Below are some records. Return exactly the lines from the one with "4. And she gave" to the one with "8. And Rachel", and nothing else.

** Opening Records for processing block **

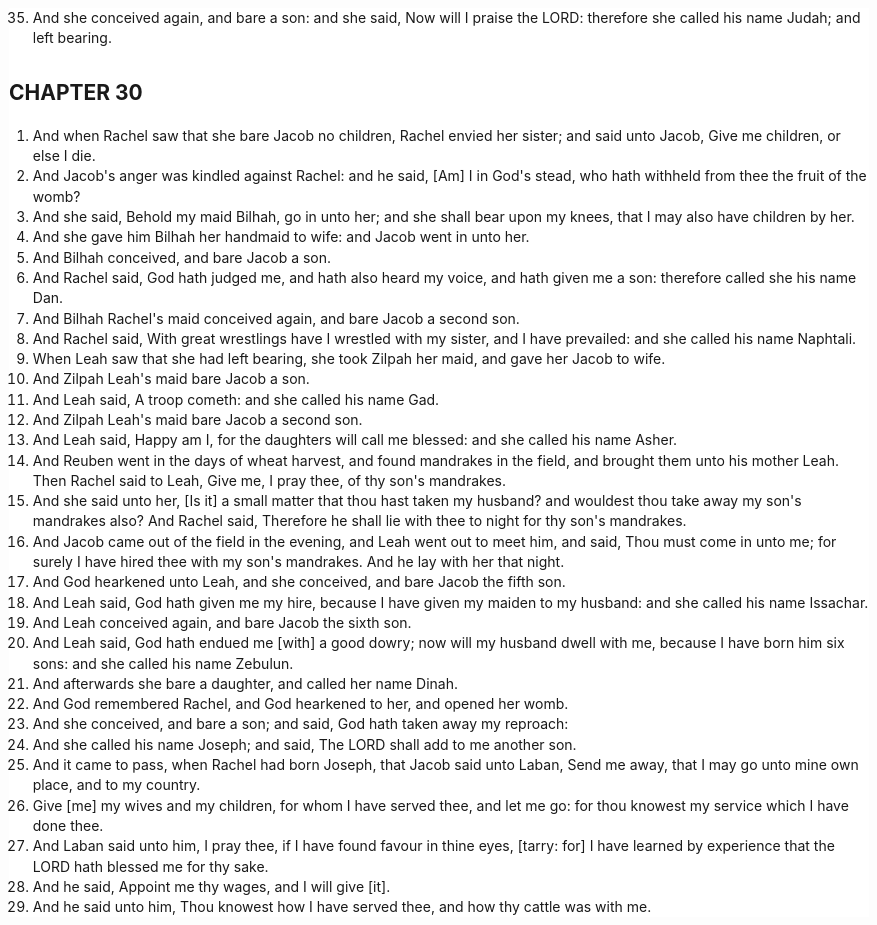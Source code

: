 35. And she conceived again, and bare a son: and she said, Now will I praise the LORD: therefore she called his name Judah; and left bearing.

## CHAPTER 30

1. And when Rachel saw that she bare Jacob no children, Rachel envied her sister; and said unto Jacob, Give me children, or else I die.
2. And Jacob's anger was kindled against Rachel: and he said, [Am] I in God's stead, who hath withheld from thee the fruit of the womb?
3. And she said, Behold my maid Bilhah, go in unto her; and she shall bear upon my knees, that I may also have children by her.
4. And she gave him Bilhah her handmaid to wife: and Jacob went in unto her.
5. And Bilhah conceived, and bare Jacob a son.
6. And Rachel said, God hath judged me, and hath also heard my voice, and hath given me a son: therefore called she his name Dan.
7. And Bilhah Rachel's maid conceived again, and bare Jacob a second son.
8. And Rachel said, With great wrestlings have I wrestled with my sister, and I have prevailed: and she called his name Naphtali.
9. When Leah saw that she had left bearing, she took Zilpah her maid, and gave her Jacob to wife.
10. And Zilpah Leah's maid bare Jacob a son.
11. And Leah said, A troop cometh: and she called his name Gad.
12. And Zilpah Leah's maid bare Jacob a second son.
13. And Leah said, Happy am I, for the daughters will call me blessed: and she called his name Asher.
14. And Reuben went in the days of wheat harvest, and found mandrakes in the field, and brought them unto his mother Leah. Then Rachel said to Leah, Give me, I pray thee, of thy son's mandrakes.
15. And she said unto her, [Is it] a small matter that thou hast taken my husband? and wouldest thou take away my son's mandrakes also? And Rachel said, Therefore he shall lie with thee to night for thy son's mandrakes.
16. And Jacob came out of the field in the evening, and Leah went out to meet him, and said, Thou must come in unto me; for surely I have hired thee with my son's mandrakes. And he lay with her that night.
17. And God hearkened unto Leah, and she conceived, and bare Jacob the fifth son.
18. And Leah said, God hath given me my hire, because I have given my maiden to my husband: and she called his name Issachar.
19. And Leah conceived again, and bare Jacob the sixth son.
20. And Leah said, God hath endued me [with] a good dowry; now will my husband dwell with me, because I have born him six sons: and she called his name Zebulun.
21. And afterwards she bare a daughter, and called her name Dinah.
22. And God remembered Rachel, and God hearkened to her, and opened her womb.
23. And she conceived, and bare a son; and said, God hath taken away my reproach:
24. And she called his name Joseph; and said, The LORD shall add to me another son.
25. And it came to pass, when Rachel had born Joseph, that Jacob said unto Laban, Send me away, that I may go unto mine own place, and to my country.
26. Give [me] my wives and my children, for whom I have served thee, and let me go: for thou knowest my service which I have done thee.
27. And Laban said unto him, I pray thee, if I have found favour in thine eyes, [tarry: for] I have learned by experience that the LORD hath blessed me for thy sake.
28. And he said, Appoint me thy wages, and I will give [it].
29. And he said unto him, Thou knowest how I have served thee, and how thy cattle was with me.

** Closing Records for processing block **

> _Written reply_
4. And she gave him Bilhah her handmaid to wife: and Jacob went in unto her.
5. And Bilhah conceived, and bare Jacob a son.
6. And Rachel said, God hath judged me, and hath also heard my voice, and hath given me a son: therefore called she his name Dan.
7. And Bilhah Rachel's maid conceived again, and bare Jacob a second son.
8. And Rachel said, With great wrestlings have I wrestled with my sister, and I have prevailed: and she called his name Naphtali.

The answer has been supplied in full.